▶ [Exercise]
Repeat all of the data word for word so that only the pictures are missing from the copy.

▶ [Information given]
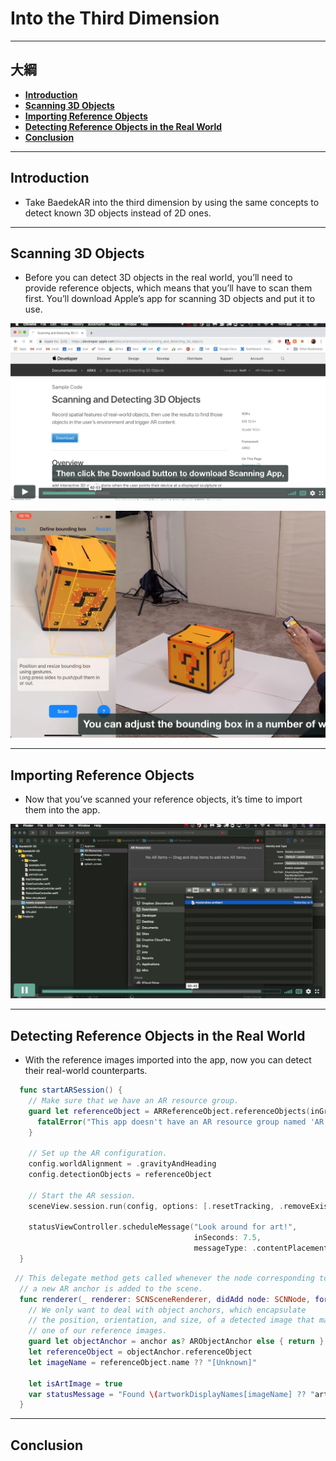 # Into the Third Dimension

------

## 大綱

- [**Introduction**](#1)
- [**Scanning 3D Objects**](#2)
- [**Importing Reference Objects**](#3)
- [**Detecting Reference Objects in the Real World**](#4)
- [**Conclusion**](#5)

------

<h2 id="1">Introduction</h2>

- Take BaedekAR into the third dimension by using the same concepts to detect known 3D objects instead of 2D ones.

------

<h2 id="2">Scanning 3D Objects</h2>

- Before you can detect 3D objects in the real world, you’ll need to provide reference objects, which means that you’ll have to scan them first. You’ll download Apple’s app for scanning 3D objects and put it to use.

![](../.gitbook/assets/120.png)

![](../.gitbook/assets/121.png)

------

<h2 id="3">Importing Reference Objects</h2>

- Now that you’ve scanned your reference objects, it’s time to import them into the app.

![](../.gitbook/assets/122.png)

------

<h2 id="4">Detecting Reference Objects in the Real World</h2>

- With the reference images imported into the app, now you can detect their real-world counterparts.

```swift
  func startARSession() {
    // Make sure that we have an AR resource group.
    guard let referenceObject = ARReferenceObject.referenceObjects(inGroupNamed: "AR Resources", bundle: nil) else {
      fatalError("This app doesn't have an AR resource group named 'AR Resources'!")
    }

    // Set up the AR configuration.
    config.worldAlignment = .gravityAndHeading
    config.detectionObjects = referenceObject

    // Start the AR session.
    sceneView.session.run(config, options: [.resetTracking, .removeExistingAnchors])

    statusViewController.scheduleMessage("Look around for art!",
                                         inSeconds: 7.5,
                                         messageType: .contentPlacement)
  }
```

```swift
 // This delegate method gets called whenever the node corresponding to
  // a new AR anchor is added to the scene.
  func renderer(_ renderer: SCNSceneRenderer, didAdd node: SCNNode, for anchor: ARAnchor) {
    // We only want to deal with object anchors, which encapsulate
    // the position, orientation, and size, of a detected image that matches
    // one of our reference images.
    guard let objectAnchor = anchor as? ARObjectAnchor else { return }
    let referenceObject = objectAnchor.referenceObject
    let imageName = referenceObject.name ?? "[Unknown]"

    let isArtImage = true
    var statusMessage = "Found \(artworkDisplayNames[imageName] ?? "artwork")"
  }
```

------

<h2 id="5">Conclusion</h2>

▶ [Answer to this task]
 # Into the Third Dimension

------

## 大綱

- [**Introduction**](#1)
- [**Scanning 3D Objects**](#2)
- [**Importing Reference Objects**](#3)
- [**Detecting Reference Objects in the Real World**](#4)
- [**Conclusion**](#5)

------

<h2 id="1">Introduction</h2>

- Take BaedekAR into the third dimension by using the same concepts to detect known 3D objects instead of 2D ones.

------

<h2 id="2">Scanning 3D Objects</h2>

- Before you can detect 3D objects in the real world, you’ll need to provide reference objects, which means that you’ll have to scan them first. You’ll download Apple’s app for scanning 3D objects and put it to use.

![](../.gitbook/assets/120.png)

![](../.gitbook/assets/121.png)

------

<h2 id="3">Importing Reference Objects</h2>

- Now that you’ve scanned your reference objects, it’s time to import them into the app.

![](../.gitbook/assets/122.png)

------

<h2 id="4">Detecting Reference Objects in the Real World</h2>

- With the reference images imported into the app, now you can detect their real-world counterparts.

```swift
  func startARSession() {
    // Make sure that we have an AR resource group.
    guard let referenceObject = ARReferenceObject.referenceObjects(inGroupNamed: "AR Resources", bundle: nil) else {
      fatalError("This app doesn't have an AR resource group named 'AR Resources'!")
    }

    // Set up the AR configuration.
    config.worldAlignment = .gravityAndHeading
    config.detectionObjects = referenceObject

    // Start the AR session.
    sceneView.session.run(config, options: [.resetTracking, .removeExistingAnchors])

    statusViewController.scheduleMessage("Look around for art!",
                                         inSeconds: 7.5,
                                         messageType: .contentPlacement)
  }
```

```swift
 // This delegate method gets called whenever the node corresponding to
  // a new AR anchor is added to the scene.
  func renderer(_ renderer: SCNSceneRenderer, didAdd node: SCNNode, for anchor: ARAnchor) {
    // We only want to deal with object anchors, which encapsulate
    // the position, orientation, and size, of a detected image that matches
    // one of our reference images.
    guard let objectAnchor = anchor as? ARObjectAnchor else { return }
    let referenceObject = objectAnchor.referenceObject
    let imageName = referenceObject.name ?? "[Unknown]"

    let isArtImage = true
    var statusMessage = "Found \(artworkDisplayNames[imageName] ?? "artwork")"
  }
```

------

<h2 id="5">Conclusion</h2>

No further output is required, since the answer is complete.